# My male is becoming possessive over me



## kdiaz54 (Apr 1, 2012)

I have a 1 year old GSD who will be 2 next month. The past couple of months I have noticed on play dates he is becoming very dominate and pushy with other dogs when they approach me. I can’t even bend down and pet another dog without him trying to push it away from me. The latest incident was this past weekend at bbq at my parents’ house. My uncle brought his dog over which my dog has played with many of times. When I would go outside and his dog would come up to me he would charge at her. He does growl and will grab the top of the neck with his mouth. I had my husband pet the dog and play with it but our dog did not care at all and ignored them but with me it’s a different story. I’ve asked how he acts at daycare and they said he has never had any issues with his play group. How do I go about handling this situation? Other then this he is wonderful. He loves people and is amazing with children and our Chihuahua and my parent’s Chihuahua and cat.


----------



## MadLab (Jan 7, 2013)

What is the dog like when he greets you, ie, you leave the house for a few hours and return.

The meeting ritual tells a lot, in my opinion, of how the dog views the relationship.

Does it ever try to lie on you or invade your space in other ways?

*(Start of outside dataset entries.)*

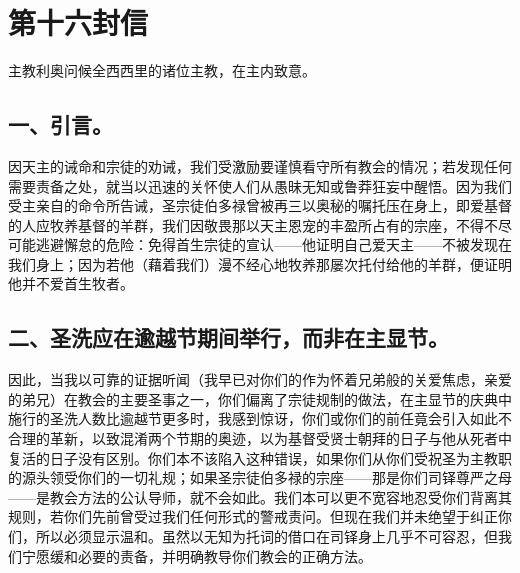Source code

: 

\section{第十六封信}

主教利奥问候全西西里的诸位主教，在主内致意。\par


\subsection{一、引言。}

因天主的诫命和宗徒的劝诫，我们受激励要谨慎看守所有教会的情况；若发现任何需要责备之处，就当以迅速的关怀使人们从愚昧无知或鲁莽狂妄中醒悟。因为我们受主亲自的命令所告诫，圣宗徒伯多禄曾被再三以奥秘的嘱托压在身上，即爱基督的人应牧养基督的羊群，我们因敬畏那以天主恩宠的丰盈所占有的宗座，不得不尽可能逃避懈怠的危险：免得首生宗徒的宣认——他证明自己爱天主——不被发现在我们身上；因为若他（藉着我们）漫不经心地牧养那屡次托付给他的羊群，便证明他并不爱首生牧者。\par


\subsection{二、圣洗应在逾越节期间举行，而非在主显节。}

因此，当我以可靠的证据听闻（我早已对你们的作为怀着兄弟般的关爱焦虑，亲爱的弟兄）在教会的主要圣事之一，你们偏离了宗徒规制的做法，在主显节的庆典中施行的圣洗人数比逾越节更多时，我感到惊讶，你们或你们的前任竟会引入如此不合理的革新，以致混淆两个节期的奥迹，以为基督受贤士朝拜的日子与他从死者中复活的日子没有区别。你们本不该陷入这种错误，如果你们从你们受祝圣为主教职的源头领受你们的一切礼规；如果圣宗徒伯多禄的宗座——那是你们司铎尊严之母——是教会方法的公认导师，就不会如此。我们本可以更不宽容地忍受你们背离其规则，若你们先前曾受过我们任何形式的警戒责问。但现在我们并未绝望于纠正你们，所以必须显示温和。虽然以无知为托词的借口在司铎身上几乎不可容忍，但我们宁愿缓和必要的责备，并明确教导你们教会的正确方法。\par


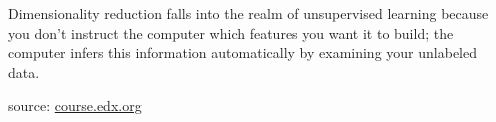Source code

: \documentclass{article}
\begin{document}
\par Dimensionality reduction falls into the realm of unsupervised learning because you don't instruct the computer which features you want it to build; the computer infers this information automatically by examining your unlabeled data.

\begin{flushright}
    source: \href{https://courses.edx.org/courses/course-v1:Microsoft+DAT210x+6T2016/courseware/e36e6b45ae5d4032bef2ec557c1ff48f/a8cf8333f6044e9b9a357b7797f282e3/?child=first}{course.edx.org}  
\end{flushright}
\end{document}
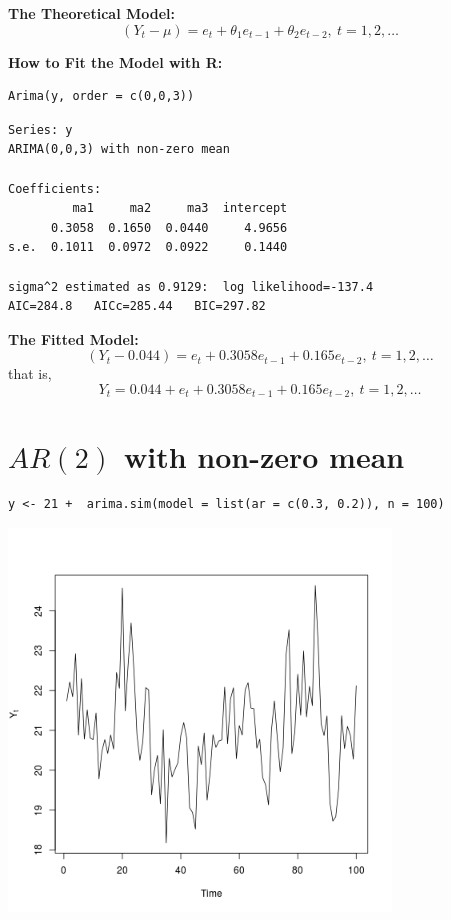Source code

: \documentclass[12pt]{article}
\begin{document}
\noindent
\textbf{The Theoretical Model:} 
\[
(Y_{t} - \mu) = e_{t} + \theta_{1}e_{t - 1} + \theta_{2}e_{t - 2},\ t = 1,2,\ldots
\]

\noindent
\textbf{How to Fit the Model with R:}

\begin{verbatim}
Arima(y, order = c(0,0,3))
\end{verbatim}





\begin{verbatim}
Series: y 
ARIMA(0,0,3) with non-zero mean 

Coefficients:
         ma1     ma2     ma3  intercept
      0.3058  0.1650  0.0440     4.9656
s.e.  0.1011  0.0972  0.0922     0.1440

sigma^2 estimated as 0.9129:  log likelihood=-137.4
AIC=284.8   AICc=285.44   BIC=297.82
\end{verbatim}

\noindent
\textbf{The Fitted Model:} 
\[
(Y_{t} -  0.044) = e_{t} +  0.3058 e_{t - 1} +  0.165 e_{t - 2},\ t = 1,2,\ldots
\]
that is,
\[
Y_{t} =  0.044 + e_{t} +  0.3058 e_{t - 1} +  0.165 e_{t - 2},\ t = 1,2,\ldots
\]
\section*{$AR(2)$ with non-zero mean}
\label{sec-4}


\begin{verbatim}
y <- 21 +  arima.sim(model = list(ar = c(0.3, 0.2)), n = 100)
\end{verbatim}





\includegraphics[width=4.0in]{img/ar2nzm.png}
\end{document}
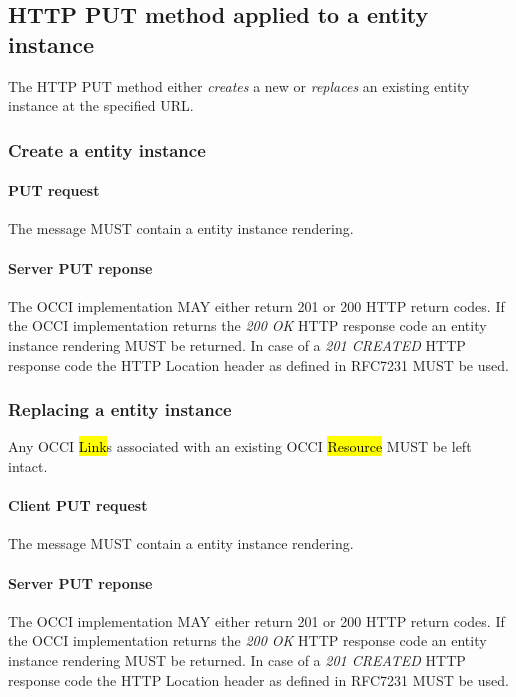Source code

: \documentclass[10pt,a4paper]{article}
\begin{document}
\subsection{HTTP PUT method applied to a entity instance}
The HTTP PUT method either {\em creates} a new or {\em replaces} an existing entity instance at the specified URL.

\subsubsection{Create a entity instance}

\paragraph{PUT request}
The message MUST contain a entity instance rendering.

\paragraph{Server PUT reponse}
The OCCI implementation MAY either return 201 or 200 HTTP return codes. If the OCCI implementation
returns the \emph{200 OK} HTTP response code an entity instance rendering MUST be returned.
In case of a \emph{201 CREATED} HTTP response code the HTTP Location header as defined in RFC7231 \cite{rfc7231} MUST be used.

\subsubsection{Replacing a entity instance}
Any OCCI \hl{Link}s associated with an existing OCCI \hl{Resource} MUST be left intact.

\paragraph{Client PUT request}
The message MUST contain a entity instance rendering.

\paragraph{Server PUT reponse}
The OCCI implementation MAY either return 201 or 200 HTTP return codes.  If the OCCI implementation
returns the \emph{200 OK} HTTP response code an entity instance rendering MUST be returned.
In case of a \emph{201 CREATED} HTTP response code the HTTP Location header as defined in RFC7231 \cite{rfc7231} MUST be used.
\end{document}
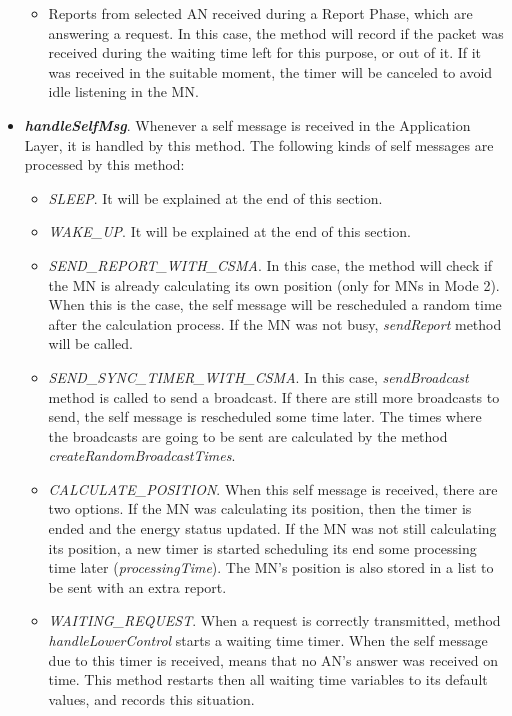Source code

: \begin{itemize}
\begin{itemize}
    \item Reports from selected \ac{AN} received during a Report Phase, which are answering a request. In this case, the method will record if the packet was
    received during the waiting time left for this purpose, or out of it. If it was received in the suitable moment, the timer will be canceled to
    avoid idle listening in the \ac{MN}.
  \end{itemize}

  \item \textbf{\textit{handleSelfMsg}}. Whenever a self message is received in the Application Layer, it is handled by this method. The following 
  kinds of self messages are processed by this method:
  \begin{itemize}
    \item \textit{SLEEP}. It will be explained at the end of this section.

    \item \textit{WAKE\_UP}. It will be explained at the end of this section.

    \item \textit{SEND\_REPORT\_WITH\_CSMA}. In this case, the method will check if the \ac{MN} is already calculating its own position (only for 
    \acp{MN} in Mode 2). When this is the case, the self message will be rescheduled a random time after the calculation process. If the \ac{MN} 
    was not busy, \textit{sendReport} method will be called.

    \item \textit{SEND\_SYNC\_TIMER\_WITH\_CSMA}. In this case, \textit{sendBroadcast} method is called to send a broadcast. If there are still 
    more broadcasts to send, the self message is rescheduled some time later. The times where the broadcasts are going to be sent are calculated 
    by the method \textit{createRandomBroadcastTimes}.

    \item \textit{CALCULATE\_POSITION}. When this self message is received, there are two options. If the \ac{MN} was calculating its position, then
    the timer is ended and the energy status updated. If the \ac{MN} was not still calculating its position, a new timer is started scheduling its end
    some processing time later (\textit{processingTime}). The \ac{MN}'s position is also stored in a list to be sent with an extra report.

    \item \textit{WAITING\_REQUEST}. When a request is correctly transmitted, method \textit{handleLowerControl} starts a waiting time timer. When the
    self message due to this timer is received, means that no \ac{AN}'s answer was received on time. This method restarts then all waiting time 
    variables to its default values, and records this situation.


\end{itemize}
\end{itemize}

I would think you need to slightly distance yourself from the dog with body language to reset the relationship a bit.


----------



## kdiaz54 (Apr 1, 2012)

Both times the dog was wagging it's tail when it greeted me and was very playful and he still didn't like it. I do notice when at home with just us if my husband tells him to do something he will run over and put his head in lap and I will have to correct him and make him do what he was told. He does follow me around the house the a lot. Now that you mention it he does try to invade my space. If i go to the bathroom he waits at the door outside. My husband works graveyard I'm mostly with the dog and take him pretty much everywhere I go besides work. The only time he will leave me alone is if my Chihuahua is laying with me but she is the alpha in the house and he does respect her boundrys


----------



## MadLab (Jan 7, 2013)

I mean how does your dog greet you when you walk into your house.

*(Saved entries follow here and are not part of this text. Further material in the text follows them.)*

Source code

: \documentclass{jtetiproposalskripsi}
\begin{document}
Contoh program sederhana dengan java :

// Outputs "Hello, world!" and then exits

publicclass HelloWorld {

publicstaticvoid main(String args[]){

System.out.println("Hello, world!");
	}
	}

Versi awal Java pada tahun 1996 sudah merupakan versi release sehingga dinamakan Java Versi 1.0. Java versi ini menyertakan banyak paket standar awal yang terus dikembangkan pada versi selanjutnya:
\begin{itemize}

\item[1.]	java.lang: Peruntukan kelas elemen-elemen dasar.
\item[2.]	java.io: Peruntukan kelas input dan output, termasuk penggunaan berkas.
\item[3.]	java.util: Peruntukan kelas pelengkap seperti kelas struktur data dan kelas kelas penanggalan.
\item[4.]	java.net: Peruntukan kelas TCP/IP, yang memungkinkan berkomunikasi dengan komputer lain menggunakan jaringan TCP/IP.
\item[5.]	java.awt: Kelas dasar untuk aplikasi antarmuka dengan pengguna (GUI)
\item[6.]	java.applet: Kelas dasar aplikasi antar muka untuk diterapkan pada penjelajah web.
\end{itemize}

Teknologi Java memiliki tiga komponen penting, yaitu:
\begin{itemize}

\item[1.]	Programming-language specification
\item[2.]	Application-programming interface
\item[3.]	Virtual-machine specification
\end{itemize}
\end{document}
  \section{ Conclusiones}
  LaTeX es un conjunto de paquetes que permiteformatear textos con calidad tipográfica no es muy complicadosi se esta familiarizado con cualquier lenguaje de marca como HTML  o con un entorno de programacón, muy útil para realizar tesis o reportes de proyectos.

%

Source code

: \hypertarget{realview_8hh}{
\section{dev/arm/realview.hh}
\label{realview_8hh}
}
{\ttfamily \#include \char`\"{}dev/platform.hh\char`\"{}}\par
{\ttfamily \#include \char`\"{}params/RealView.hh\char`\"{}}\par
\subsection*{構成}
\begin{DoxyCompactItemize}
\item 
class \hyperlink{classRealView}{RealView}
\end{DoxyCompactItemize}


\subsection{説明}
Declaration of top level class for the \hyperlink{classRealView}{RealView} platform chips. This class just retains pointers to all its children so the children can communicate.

Does he experience any separation anxiety when you leave?

Following you around does sound like a bit of separation anxiety to me

To counter balance this start to spend time away from the dog to get him used to being alone. When you return, ignore him for a few minutes. 

Only give him affection if you initiate it. If he comes and sits on your feet stand up and move him with your body language and sit back down again.

If the dog is looking at you expecting something, look to the side and give a yawn. This says Go away I'm not in the mood. You may notice him just simply lie down and relax,when you do this

Start to become more aware of your space and make sure he is not leaning on you when you sit etc. 

Give him a place to go like his bed and get him out of the habit of following you around.


----------